POSTWAR NEOREALISM: A BRIEF DECADE

With the fall of Mussolini and the end of the war, international audiences were suddenly introduced to Italian films through a few great works by Rossellini, De Sica, and Luchino Visconti that appeared in less than a decade after 1945, such as Rossellini's Roma, città aperta ( Rome, Open City , 1945) and Paisa Sica's Sciuscià ( Paisan , 1946); Dè ( Shoeshine , 1946), Ladri di biciclette ( The Bicycle Thieves , 1948), and Umberto D. (1952); and Visconti's La Terra trema ( The Earth Trembles , 1948). Italian neorealist films stressed social themes (the war, the resistance, poverty, unemployment); they seemed to reject traditional Hollywood dramatic and cinematic conventions; they often privileged on-location shooting rather than studio work, as well as the documentary photographic style favored by many directors under the former regime; and they frequently (but not always) employed nonprofessional actors in original ways. Film historians have unfortunately tended to speak of neorealism as if it were an authentic movement with universally agreed-upon stylistic or thematic principles. While the controlling fiction of the best neorealist works was that they dealt with universal human problems, contemporary stories, and believable characters from everyday life, the best neorealist films never completely denied cinematic conventions, nor did they always totally reject Hollywood codes. The basis for the fundamental change in cinematic history marked by Italian neorealism was less an agreement on a single, unified cinematic style than a common aspiration to view Italy without preconceptions and to employ a more honest, ethical, but no less poetic, cinematic language in the process.

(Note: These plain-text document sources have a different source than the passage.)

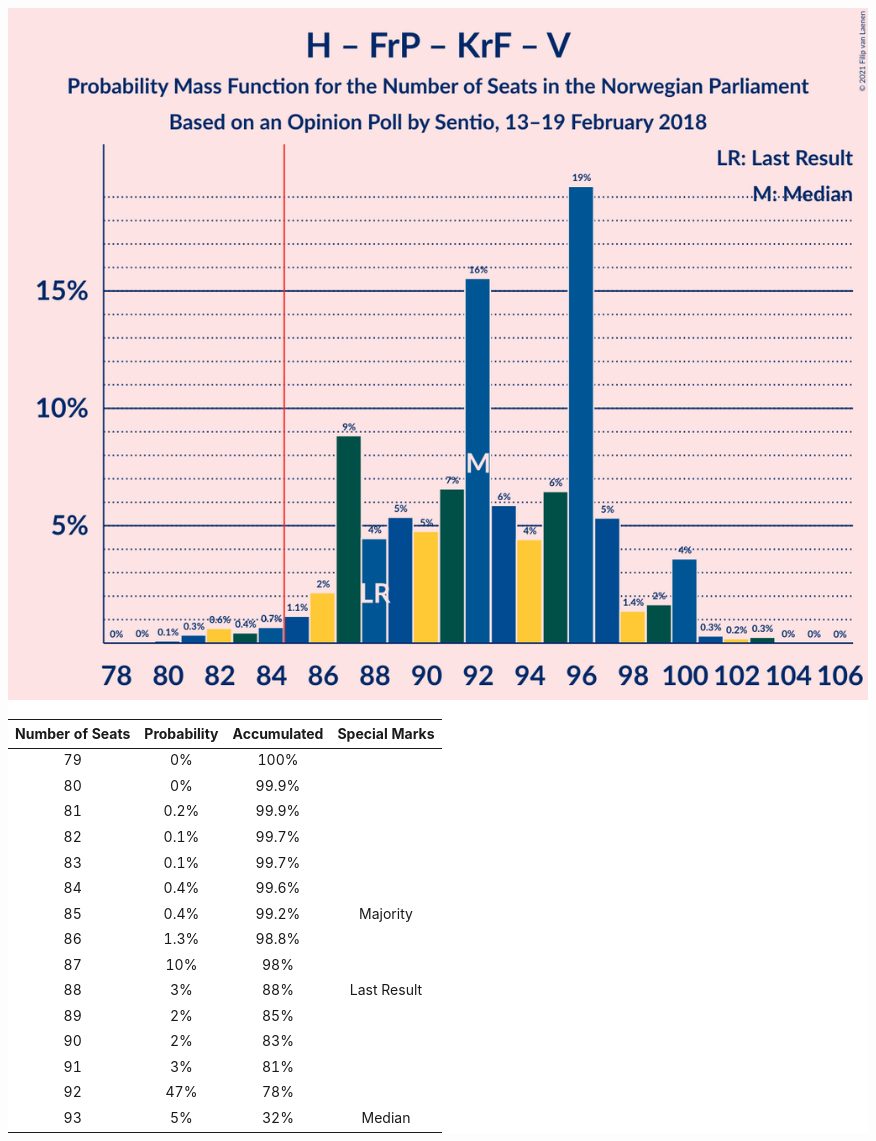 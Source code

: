 ![Graph with seats probability mass function not yet produced](2018-02-19-Sentio-coalitions-seats-pmf-h–frp–krf–v.png "Seats Probability Mass Function")

| Number of Seats | Probability | Accumulated | Special Marks |
|:---------------:|:-----------:|:-----------:|:-------------:|
| 79 | 0% | 100% |  |
| 80 | 0% | 99.9% |  |
| 81 | 0.2% | 99.9% |  |
| 82 | 0.1% | 99.7% |  |
| 83 | 0.1% | 99.7% |  |
| 84 | 0.4% | 99.6% |  |
| 85 | 0.4% | 99.2% | Majority |
| 86 | 1.3% | 98.8% |  |
| 87 | 10% | 98% |  |
| 88 | 3% | 88% | Last Result |
| 89 | 2% | 85% |  |
| 90 | 2% | 83% |  |
| 91 | 3% | 81% |  |
| 92 | 47% | 78% |  |
| 93 | 5% | 32% | Median | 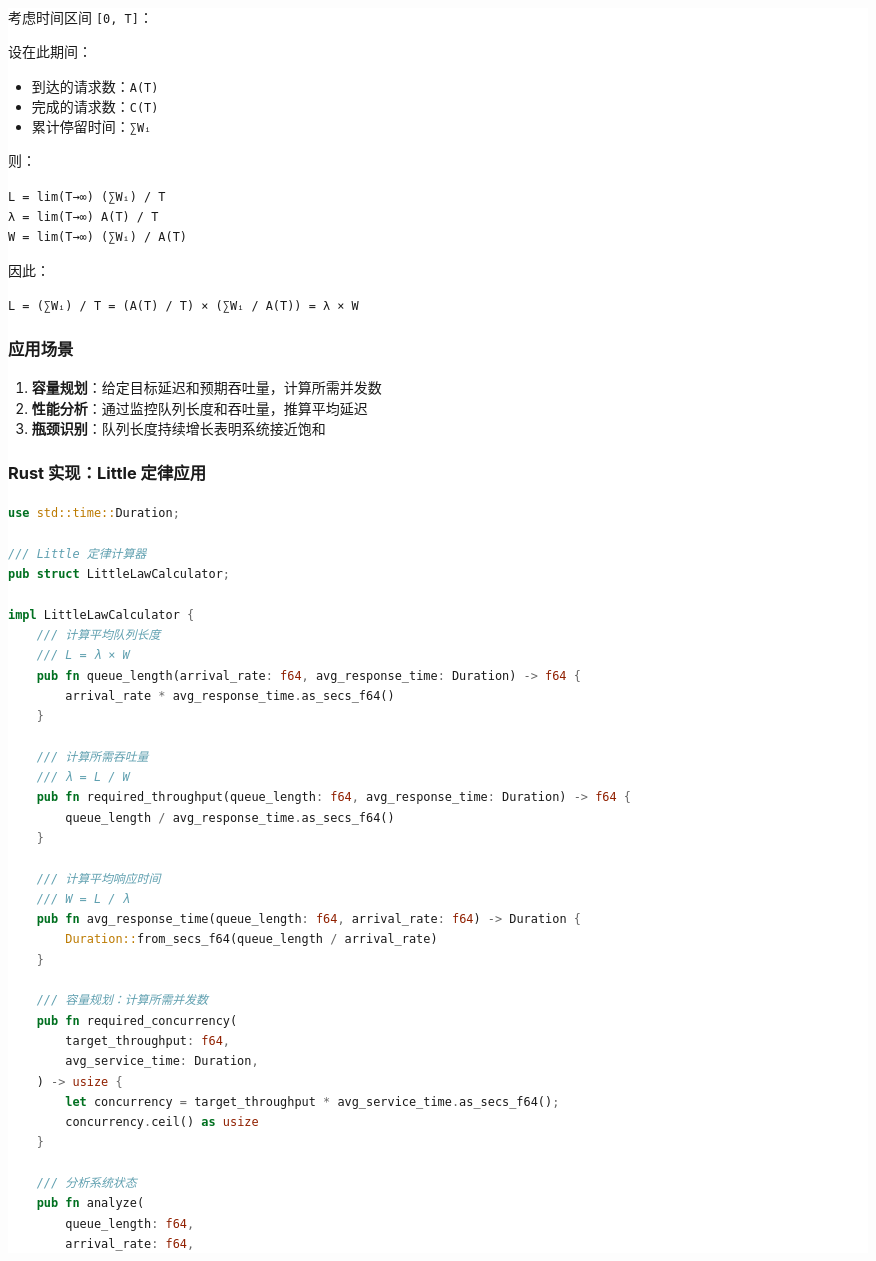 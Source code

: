 考虑时间区间 `[0, T]`：

设在此期间：

- 到达的请求数：`A(T)`
- 完成的请求数：`C(T)`
- 累计停留时间：`∑Wᵢ`

则：

```text
L = lim(T→∞) (∑Wᵢ) / T
λ = lim(T→∞) A(T) / T
W = lim(T→∞) (∑Wᵢ) / A(T)
```

因此：

```text
L = (∑Wᵢ) / T = (A(T) / T) × (∑Wᵢ / A(T)) = λ × W
```

### 应用场景

1. **容量规划**：给定目标延迟和预期吞吐量，计算所需并发数
2. **性能分析**：通过监控队列长度和吞吐量，推算平均延迟
3. **瓶颈识别**：队列长度持续增长表明系统接近饱和

### Rust 实现：Little 定律应用

```rust
use std::time::Duration;

/// Little 定律计算器
pub struct LittleLawCalculator;

impl LittleLawCalculator {
    /// 计算平均队列长度
    /// L = λ × W
    pub fn queue_length(arrival_rate: f64, avg_response_time: Duration) -> f64 {
        arrival_rate * avg_response_time.as_secs_f64()
    }

    /// 计算所需吞吐量
    /// λ = L / W
    pub fn required_throughput(queue_length: f64, avg_response_time: Duration) -> f64 {
        queue_length / avg_response_time.as_secs_f64()
    }

    /// 计算平均响应时间
    /// W = L / λ
    pub fn avg_response_time(queue_length: f64, arrival_rate: f64) -> Duration {
        Duration::from_secs_f64(queue_length / arrival_rate)
    }

    /// 容量规划：计算所需并发数
    pub fn required_concurrency(
        target_throughput: f64,
        avg_service_time: Duration,
    ) -> usize {
        let concurrency = target_throughput * avg_service_time.as_secs_f64();
        concurrency.ceil() as usize
    }

    /// 分析系统状态
    pub fn analyze(
        queue_length: f64,
        arrival_rate: f64,
```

These masterpieces by Rossellini, De Sica, and Visconti are indisputably major works of art that capture the spirit of postwar Italian culture and remain original contributions to film language. But with the exception of Rome, Open City , they were relatively unpopular within Italy and achieved success primarily among intellectuals and foreign critics. In particular, De Sica was criticized for "washing Italy's dirty laundry in public" by Giulio Andreotti, a Christian Democratic politician who was later to become one of Italy's most powerful prime ministers. One of the paradoxes of the neorealist era in Italian film history, an epoch that lasted no more than a decade, is that the ordinary people such films set out to portray were relatively uninterested in their self-image. In fact, of the approximately eight hundred films produced between the mid-1940s and the mid-1950s in Italy, only a relatively small number (about 10 percent) could be classified as neorealist, and most of these few works were box-office failures. After years of fascist dictatorship and the deprivations of war, Italians were more interested in being entertained than in being reminded of their poverty.

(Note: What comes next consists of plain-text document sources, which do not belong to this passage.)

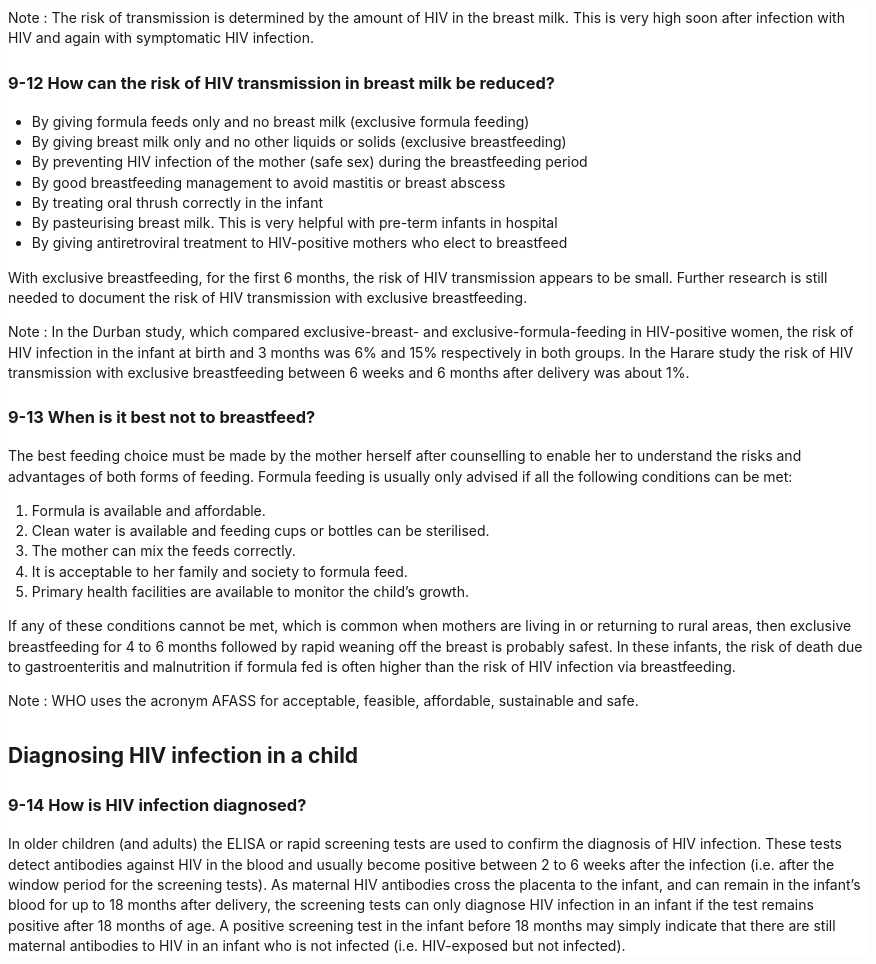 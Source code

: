Note
:	The risk of transmission is determined by the amount of HIV in the breast milk. This is very high soon after infection with HIV and again with symptomatic HIV infection.

### 9-12 How can the risk of HIV transmission in breast milk be reduced?

*	By giving formula feeds only and no breast milk (exclusive formula feeding)
*	By giving breast milk only and no other liquids or solids (exclusive breastfeeding)
*	By preventing HIV infection of the mother (safe sex) during the breastfeeding period
*	By good breastfeeding management to avoid mastitis or breast abscess
*	By treating oral thrush correctly in the infant
*	By pasteurising breast milk. This is very helpful with pre-term infants in hospital
*	By giving antiretroviral treatment to HIV-positive mothers who elect to breastfeed

With exclusive breastfeeding, for the first 6 months, the risk of HIV transmission appears to be small. Further research is still needed to document the risk of HIV transmission with exclusive breastfeeding.

Note
:	In the Durban study, which compared exclusive-breast- and exclusive-formula-feeding in HIV-positive women, the risk of HIV infection in the infant at birth and 3 months was 6% and 15% respectively in both groups. In the Harare study the risk of HIV transmission with exclusive breastfeeding between 6 weeks and 6 months after delivery was about 1%.

### 9-13 When is it best not to breastfeed?

The best feeding choice must be made by the mother herself after counselling to enable her to understand the risks and advantages of both forms of feeding. Formula feeding is usually only advised if all the following conditions can be met:

1.	Formula is available and affordable.
1.	Clean water is available and feeding cups or bottles can be sterilised.
1.	The mother can mix the feeds correctly.
1.	It is acceptable to her family and society to formula feed.
1.	Primary health facilities are available to monitor the child’s growth.

If any of these conditions cannot be met, which is common when mothers are living in or returning to rural areas, then exclusive breastfeeding for 4 to 6 months followed by rapid weaning off the breast is probably safest. In these infants, the risk of death due to gastroenteritis and malnutrition if formula fed is often higher than the risk of HIV infection via breastfeeding.

Note
:	WHO uses the acronym AFASS for acceptable, feasible, affordable, sustainable and safe.

## Diagnosing HIV infection in a child

### 9-14 How is HIV infection diagnosed?

In older children (and adults) the ELISA or rapid screening tests are used to confirm the diagnosis of HIV infection. These tests detect antibodies against HIV in the blood and usually become positive between 2 to 6 weeks after the infection (i.e. after the window period for the screening tests). As maternal HIV antibodies cross the placenta to the infant, and can remain in the infant’s blood for up to 18 months after delivery, the screening tests can only diagnose HIV infection in an infant if the test remains positive after 18 months of age. A positive screening test in the infant before 18 months may simply indicate that there are still maternal antibodies to HIV in an infant who is not infected (i.e. HIV-exposed but not infected).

A number of less important but very interesting neorealist films were able to achieve greater popular success by incorporating traditional Hollywood genres within their narratives, thereby expanding the boundaries of traditional film realism. This group of commercially successful works include Vivere in pace ( To Live in Peace , 1947) by Luigi Zampa (1905–1991), a comical view of Germans, Italians, and Allied soldiers at war that cannot help but bring to mind the World War II TV sitcom Hogan's Heroes ; Senza pietà ( Without Pity , 1948) by Alberto Lattuada (1913–2005), a daring film noir about the black market, prostitution, and American racism in postwar Livorno; Riso amaro ( Bitter Rice , 1949) by Giuseppe De Santis, a vaguely Marxist film about proletarian class solidarity that gave birth to the phenomenon in Italy of the "sweater girl" known as the maggiorata , making Silvana Mangano (1930–1989) an overnight sensation; and Il Cammino della speranza ( Path of Hope , 1950) by Pietro Germi (1914–1974), a film about poor Sicilian miners migrating to France in search of work. These four films reflect a shift from the war themes of Rossellini to the interest in postwar reconstruction typical of De Sica's best efforts, but they are even more important as an indication of how the Italian cinema moved gradually closer toward conventional American themes and film genres.